## SUPPLIED INFORMATION:
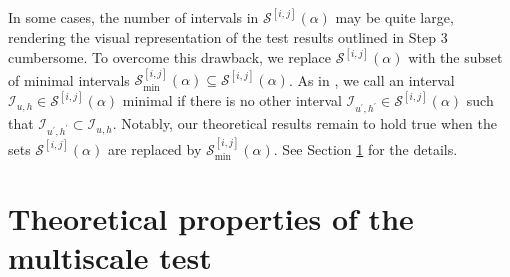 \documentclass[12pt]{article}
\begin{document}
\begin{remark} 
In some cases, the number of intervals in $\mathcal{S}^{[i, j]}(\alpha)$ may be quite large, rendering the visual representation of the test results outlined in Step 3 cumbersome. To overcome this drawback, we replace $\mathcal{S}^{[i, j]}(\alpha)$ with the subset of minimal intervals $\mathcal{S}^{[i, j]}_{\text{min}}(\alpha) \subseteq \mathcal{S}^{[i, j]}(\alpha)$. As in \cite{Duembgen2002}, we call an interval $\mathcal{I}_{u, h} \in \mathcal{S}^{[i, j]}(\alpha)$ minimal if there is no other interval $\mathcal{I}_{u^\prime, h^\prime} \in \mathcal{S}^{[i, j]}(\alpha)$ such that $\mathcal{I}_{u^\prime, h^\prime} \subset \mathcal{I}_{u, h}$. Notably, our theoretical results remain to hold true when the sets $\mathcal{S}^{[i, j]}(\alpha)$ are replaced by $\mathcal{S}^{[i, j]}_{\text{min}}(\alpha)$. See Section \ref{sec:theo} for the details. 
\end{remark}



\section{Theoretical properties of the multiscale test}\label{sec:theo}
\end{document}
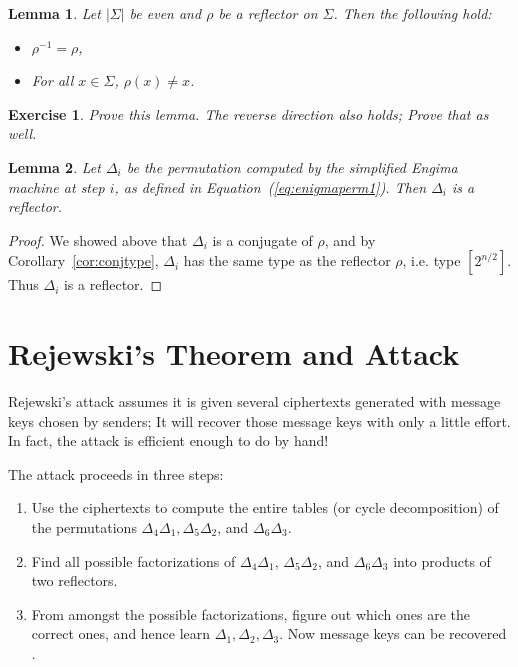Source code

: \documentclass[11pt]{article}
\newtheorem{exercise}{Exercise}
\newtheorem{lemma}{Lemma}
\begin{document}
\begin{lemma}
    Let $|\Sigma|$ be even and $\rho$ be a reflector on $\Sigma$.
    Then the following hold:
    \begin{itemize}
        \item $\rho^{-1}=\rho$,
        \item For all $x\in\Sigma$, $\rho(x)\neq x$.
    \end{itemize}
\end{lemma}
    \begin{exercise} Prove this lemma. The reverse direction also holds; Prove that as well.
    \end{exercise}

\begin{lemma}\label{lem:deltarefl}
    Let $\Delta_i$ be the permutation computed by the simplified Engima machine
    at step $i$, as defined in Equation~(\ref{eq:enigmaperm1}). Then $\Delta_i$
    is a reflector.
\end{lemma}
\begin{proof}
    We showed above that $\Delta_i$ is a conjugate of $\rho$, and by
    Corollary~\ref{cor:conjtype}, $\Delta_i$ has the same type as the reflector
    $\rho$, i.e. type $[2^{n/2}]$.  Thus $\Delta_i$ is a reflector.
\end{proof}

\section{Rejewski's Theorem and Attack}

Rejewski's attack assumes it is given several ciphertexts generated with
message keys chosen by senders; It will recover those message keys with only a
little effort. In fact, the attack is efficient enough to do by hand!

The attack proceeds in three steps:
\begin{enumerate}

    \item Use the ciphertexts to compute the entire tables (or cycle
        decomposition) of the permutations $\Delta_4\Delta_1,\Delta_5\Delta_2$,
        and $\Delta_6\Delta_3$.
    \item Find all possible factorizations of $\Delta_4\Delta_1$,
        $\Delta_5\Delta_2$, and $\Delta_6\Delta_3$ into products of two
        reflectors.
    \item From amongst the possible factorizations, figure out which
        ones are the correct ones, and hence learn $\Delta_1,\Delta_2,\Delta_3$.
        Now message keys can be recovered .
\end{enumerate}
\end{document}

## TASK DETAILS:
Without including the pictures, copy all of the data exactly.

## REPLY TO THE TASK:
 \documentclass[12pt]{article}
\begin{document}
\begin{remark} 
In some cases, the number of intervals in $\mathcal{S}^{[i, j]}(\alpha)$ may be quite large, rendering the visual representation of the test results outlined in Step 3 cumbersome. To overcome this drawback, we replace $\mathcal{S}^{[i, j]}(\alpha)$ with the subset of minimal intervals $\mathcal{S}^{[i, j]}_{\text{min}}(\alpha) \subseteq \mathcal{S}^{[i, j]}(\alpha)$. As in \cite{Duembgen2002}, we call an interval $\mathcal{I}_{u, h} \in \mathcal{S}^{[i, j]}(\alpha)$ minimal if there is no other interval $\mathcal{I}_{u^\prime, h^\prime} \in \mathcal{S}^{[i, j]}(\alpha)$ such that $\mathcal{I}_{u^\prime, h^\prime} \subset \mathcal{I}_{u, h}$. Notably, our theoretical results remain to hold true when the sets $\mathcal{S}^{[i, j]}(\alpha)$ are replaced by $\mathcal{S}^{[i, j]}_{\text{min}}(\alpha)$. See Section \ref{sec:theo} for the details. 
\end{remark}



\section{Theoretical properties of the multiscale test}\label{sec:theo}
\end{document}
Source code

: \documentclass[11pt]{article}
\newtheorem{exercise}{Exercise}
\newtheorem{lemma}{Lemma}
\begin{document}
\begin{lemma}
    Let $|\Sigma|$ be even and $\rho$ be a reflector on $\Sigma$.
    Then the following hold:
    \begin{itemize}
        \item $\rho^{-1}=\rho$,
        \item For all $x\in\Sigma$, $\rho(x)\neq x$.
    \end{itemize}
\end{lemma}
    \begin{exercise} Prove this lemma. The reverse direction also holds; Prove that as well.
    \end{exercise}

\begin{lemma}\label{lem:deltarefl}
    Let $\Delta_i$ be the permutation computed by the simplified Engima machine
    at step $i$, as defined in Equation~(\ref{eq:enigmaperm1}). Then $\Delta_i$
    is a reflector.
\end{lemma}
\begin{proof}
    We showed above that $\Delta_i$ is a conjugate of $\rho$, and by
    Corollary~\ref{cor:conjtype}, $\Delta_i$ has the same type as the reflector
    $\rho$, i.e. type $[2^{n/2}]$.  Thus $\Delta_i$ is a reflector.
\end{proof}

\section{Rejewski's Theorem and Attack}

Rejewski's attack assumes it is given several ciphertexts generated with
message keys chosen by senders; It will recover those message keys with only a
little effort. In fact, the attack is efficient enough to do by hand!

The attack proceeds in three steps:
\begin{enumerate}

    \item Use the ciphertexts to compute the entire tables (or cycle
        decomposition) of the permutations $\Delta_4\Delta_1,\Delta_5\Delta_2$,
        and $\Delta_6\Delta_3$.
    \item Find all possible factorizations of $\Delta_4\Delta_1$,
        $\Delta_5\Delta_2$, and $\Delta_6\Delta_3$ into products of two
        reflectors.
    \item From amongst the possible factorizations, figure out which
        ones are the correct ones, and hence learn $\Delta_1,\Delta_2,\Delta_3$.
        Now message keys can be recovered .
\end{enumerate}
\end{document}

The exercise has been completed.